🤖 AI Summary
This paper addresses the challenge of rapidly identifying untrustworthy domains in social media and search engines. We introduce the novel concept of “dredge words”—search queries disproportionately monopolized by low-credibility domains—and propose the first joint credibility modeling framework integrating web page graphs with social propagation graphs. Methodologically, we design a novel dredge word detection algorithm that jointly models search ranking bias and social retweeting paths; we further develop a multi-source heterogeneous graph neural network (combining WebGraph with social mention/retweet graphs) to jointly learn representations of search intent and domain credibility. Contributions include: (1) releasing the first high-quality benchmark dataset of 12,000 annotated dredge words; (2) achieving state-of-the-art performance on website credibility classification; (3) significantly improving top-k untrustworthy domain identification accuracy; and (4) uncovering, for the first time, strong empirical associations between dredge words and social platforms as well as e-commerce ecosystems.
📝 Abstract
Proactive content moderation requires platforms to rapidly and continuously evaluate the credibility of websites.
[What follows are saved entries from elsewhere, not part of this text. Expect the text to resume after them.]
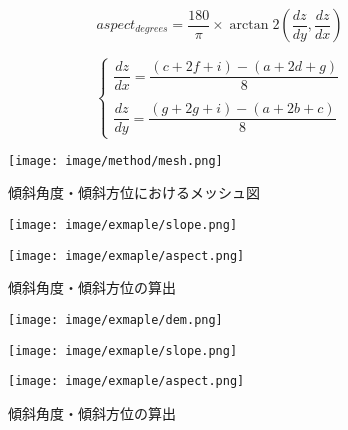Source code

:       \begin{equation}
        \label{傾斜方位}
        aspect_{degrees} = 
        \dfrac{180} {\pi} \times
        \arctan 2 (\dfrac{dz}{dy}, \dfrac{dz}{dx})
      \end{equation}

      \begin{equation}
        \label{X方向・Y方向の変化率}
        \left\{
          \begin{array}{l}
            \dfrac{dz}{dx} = 
              \dfrac {(c + 2f + i) - (a + 2d + g)} {8} \\ \\
            \dfrac{dz}{dy} = 
              \dfrac {(g + 2g + i) - (a + 2b + c)} {8}    
          \end{array}
        \right.
      \end{equation}

      \begin{figure}[t]
        \centering
        \texttt{[image: image/method/mesh.png]}
        \caption{傾斜角度・傾斜方位におけるメッシュ図}
        \label{メッシュ図}
      \end{figure}
      
      \begin{figure}[t]
        \begin{minipage}[c]{0.45\hsize}
          \centering
          \texttt{[image: image/exmaple/slope.png]}
        \end{minipage}
        \begin{minipage}[c]{0.45\hsize}
          \centering
          \texttt{[image: image/exmaple/aspect.png]}
        \end{minipage}
        \caption{傾斜角度・傾斜方位の算出}
        \label{傾斜角度・傾斜方位図}
      \end{figure}

      \begin{figure}[t]
        \begin{minipage}[c]{0.329\hsize}
          \centering
          \texttt{[image: image/exmaple/dem.png]}
          \label{入力DEM}
        \end{minipage}
        \begin{minipage}[c]{0.329\hsize}
          \centering
          \texttt{[image: image/exmaple/slope.png]}
          \label{傾斜角度図}
        \end{minipage}
        \begin{minipage}[c]{0.329\hsize}
          \centering
          \texttt{[image: image/exmaple/aspect.png]}
          \label{傾斜方位図}
        \end{minipage}
        \caption{傾斜角度・傾斜方位の算出}
      \end{figure}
Leveraging the direct and indirect paths users follow to unreliable websites, we develop a website credibility classification and discovery system that integrates both webgraph and large-scale social media contexts. We additionally introduce the concept of dredge words, terms or phrases for which unreliable domains rank highly on search engines, and provide the first exploration of their usage on social media. Our graph neural networks that combine webgraph and social media contexts generate to state-of-the-art results in website credibility classification and significantly improves the top-k identification of unreliable domains. Additionally, we release a novel dataset of dredge words, highlighting their strong connections to both social media and online commerce platforms.